## Problem to work on
In the entries below, count every line that has the string "What", and answer with that count alone.

## Data section
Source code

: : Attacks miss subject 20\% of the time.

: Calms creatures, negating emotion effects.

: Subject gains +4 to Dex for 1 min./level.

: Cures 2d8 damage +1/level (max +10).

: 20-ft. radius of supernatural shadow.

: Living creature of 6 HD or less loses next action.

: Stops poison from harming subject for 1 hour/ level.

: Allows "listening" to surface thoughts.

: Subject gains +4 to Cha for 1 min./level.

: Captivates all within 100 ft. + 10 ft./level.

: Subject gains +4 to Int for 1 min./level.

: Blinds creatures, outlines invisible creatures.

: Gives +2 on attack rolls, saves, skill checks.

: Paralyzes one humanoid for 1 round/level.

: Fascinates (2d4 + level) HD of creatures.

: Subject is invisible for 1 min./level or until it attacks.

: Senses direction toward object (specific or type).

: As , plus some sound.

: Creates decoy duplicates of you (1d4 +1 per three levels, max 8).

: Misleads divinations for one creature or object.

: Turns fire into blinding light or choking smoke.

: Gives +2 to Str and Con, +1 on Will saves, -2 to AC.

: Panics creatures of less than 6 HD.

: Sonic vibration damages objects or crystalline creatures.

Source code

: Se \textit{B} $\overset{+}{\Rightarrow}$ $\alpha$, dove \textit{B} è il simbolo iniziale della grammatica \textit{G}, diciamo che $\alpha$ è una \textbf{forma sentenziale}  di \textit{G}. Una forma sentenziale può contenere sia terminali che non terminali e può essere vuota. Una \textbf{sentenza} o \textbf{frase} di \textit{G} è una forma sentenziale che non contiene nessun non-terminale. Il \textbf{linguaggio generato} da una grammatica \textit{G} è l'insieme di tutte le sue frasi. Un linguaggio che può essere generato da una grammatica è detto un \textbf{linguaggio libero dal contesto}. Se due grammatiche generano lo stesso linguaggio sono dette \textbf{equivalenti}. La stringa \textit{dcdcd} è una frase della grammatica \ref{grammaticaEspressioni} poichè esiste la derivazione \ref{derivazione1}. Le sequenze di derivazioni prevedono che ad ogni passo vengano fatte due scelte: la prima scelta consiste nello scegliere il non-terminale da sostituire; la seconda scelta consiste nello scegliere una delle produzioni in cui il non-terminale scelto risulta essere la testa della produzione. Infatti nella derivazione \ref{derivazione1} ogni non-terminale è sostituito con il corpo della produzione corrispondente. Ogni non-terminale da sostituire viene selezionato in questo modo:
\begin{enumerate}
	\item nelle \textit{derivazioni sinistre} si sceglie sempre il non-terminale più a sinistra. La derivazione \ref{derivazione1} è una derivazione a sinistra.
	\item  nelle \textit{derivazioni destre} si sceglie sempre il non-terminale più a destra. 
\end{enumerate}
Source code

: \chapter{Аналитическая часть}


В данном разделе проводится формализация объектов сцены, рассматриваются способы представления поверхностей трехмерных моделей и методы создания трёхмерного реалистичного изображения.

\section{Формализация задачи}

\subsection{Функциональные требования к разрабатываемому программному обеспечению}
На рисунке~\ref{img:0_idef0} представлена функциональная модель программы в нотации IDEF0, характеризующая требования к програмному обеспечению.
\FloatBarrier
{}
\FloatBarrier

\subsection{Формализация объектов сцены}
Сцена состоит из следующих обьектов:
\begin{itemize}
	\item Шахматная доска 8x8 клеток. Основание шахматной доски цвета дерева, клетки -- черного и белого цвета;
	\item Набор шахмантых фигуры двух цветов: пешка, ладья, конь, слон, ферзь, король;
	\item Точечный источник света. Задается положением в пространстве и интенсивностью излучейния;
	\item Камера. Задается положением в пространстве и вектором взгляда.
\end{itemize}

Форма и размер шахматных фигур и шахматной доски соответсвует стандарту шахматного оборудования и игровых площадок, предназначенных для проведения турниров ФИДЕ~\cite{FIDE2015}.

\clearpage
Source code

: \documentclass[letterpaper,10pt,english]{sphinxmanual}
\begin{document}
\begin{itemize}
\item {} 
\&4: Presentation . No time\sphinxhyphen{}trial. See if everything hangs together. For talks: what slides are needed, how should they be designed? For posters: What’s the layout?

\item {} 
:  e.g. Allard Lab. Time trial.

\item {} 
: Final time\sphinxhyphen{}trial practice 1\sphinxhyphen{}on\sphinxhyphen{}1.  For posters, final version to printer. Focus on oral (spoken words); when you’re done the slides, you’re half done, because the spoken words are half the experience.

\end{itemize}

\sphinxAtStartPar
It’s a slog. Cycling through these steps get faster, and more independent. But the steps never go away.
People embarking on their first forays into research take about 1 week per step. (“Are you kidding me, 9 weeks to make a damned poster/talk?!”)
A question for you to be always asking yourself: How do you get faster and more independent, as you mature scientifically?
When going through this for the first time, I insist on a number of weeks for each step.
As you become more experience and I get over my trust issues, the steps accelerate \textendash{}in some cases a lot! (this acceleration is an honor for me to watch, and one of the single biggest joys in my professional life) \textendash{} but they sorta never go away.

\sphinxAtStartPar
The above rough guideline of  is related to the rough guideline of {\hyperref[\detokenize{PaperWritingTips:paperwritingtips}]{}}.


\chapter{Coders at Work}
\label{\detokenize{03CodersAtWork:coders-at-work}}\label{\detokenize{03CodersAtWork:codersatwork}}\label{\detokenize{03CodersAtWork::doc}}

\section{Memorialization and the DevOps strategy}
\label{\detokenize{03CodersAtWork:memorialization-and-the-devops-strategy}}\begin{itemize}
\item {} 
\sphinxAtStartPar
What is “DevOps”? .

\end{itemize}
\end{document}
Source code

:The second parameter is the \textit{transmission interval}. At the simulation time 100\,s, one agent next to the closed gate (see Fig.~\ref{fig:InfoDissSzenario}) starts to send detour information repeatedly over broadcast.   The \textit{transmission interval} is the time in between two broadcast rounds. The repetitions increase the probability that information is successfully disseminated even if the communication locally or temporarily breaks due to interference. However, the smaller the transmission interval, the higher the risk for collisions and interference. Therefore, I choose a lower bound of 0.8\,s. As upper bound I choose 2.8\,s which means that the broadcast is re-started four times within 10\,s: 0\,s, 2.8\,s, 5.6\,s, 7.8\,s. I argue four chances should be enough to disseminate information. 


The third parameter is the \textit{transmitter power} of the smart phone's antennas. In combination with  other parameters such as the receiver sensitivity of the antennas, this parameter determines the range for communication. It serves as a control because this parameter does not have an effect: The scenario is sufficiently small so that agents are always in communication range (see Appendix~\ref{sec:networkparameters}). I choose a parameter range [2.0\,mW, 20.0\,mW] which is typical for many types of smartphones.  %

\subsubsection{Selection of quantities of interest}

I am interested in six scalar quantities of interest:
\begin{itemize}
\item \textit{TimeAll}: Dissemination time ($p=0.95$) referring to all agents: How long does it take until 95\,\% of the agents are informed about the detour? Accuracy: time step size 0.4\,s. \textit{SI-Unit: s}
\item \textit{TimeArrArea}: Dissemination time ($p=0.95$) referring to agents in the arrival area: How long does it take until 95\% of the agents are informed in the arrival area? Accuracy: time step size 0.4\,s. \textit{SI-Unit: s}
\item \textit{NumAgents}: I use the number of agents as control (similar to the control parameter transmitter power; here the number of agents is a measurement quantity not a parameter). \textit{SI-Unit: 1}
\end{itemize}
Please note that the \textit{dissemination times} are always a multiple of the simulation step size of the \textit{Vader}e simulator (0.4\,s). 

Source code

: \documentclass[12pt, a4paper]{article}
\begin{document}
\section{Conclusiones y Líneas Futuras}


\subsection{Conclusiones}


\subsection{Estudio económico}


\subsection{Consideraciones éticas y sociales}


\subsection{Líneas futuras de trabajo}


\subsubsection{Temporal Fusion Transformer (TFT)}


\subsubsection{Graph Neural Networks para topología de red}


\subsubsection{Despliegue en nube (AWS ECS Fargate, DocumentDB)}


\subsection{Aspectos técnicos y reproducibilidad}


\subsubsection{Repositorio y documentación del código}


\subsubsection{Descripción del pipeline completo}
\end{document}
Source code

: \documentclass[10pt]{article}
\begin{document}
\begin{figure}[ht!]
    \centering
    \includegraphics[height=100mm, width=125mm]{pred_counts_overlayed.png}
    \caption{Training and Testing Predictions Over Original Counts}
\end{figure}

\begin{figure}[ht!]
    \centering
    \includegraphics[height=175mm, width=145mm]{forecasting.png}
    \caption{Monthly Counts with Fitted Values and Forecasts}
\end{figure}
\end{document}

## Output of the task
2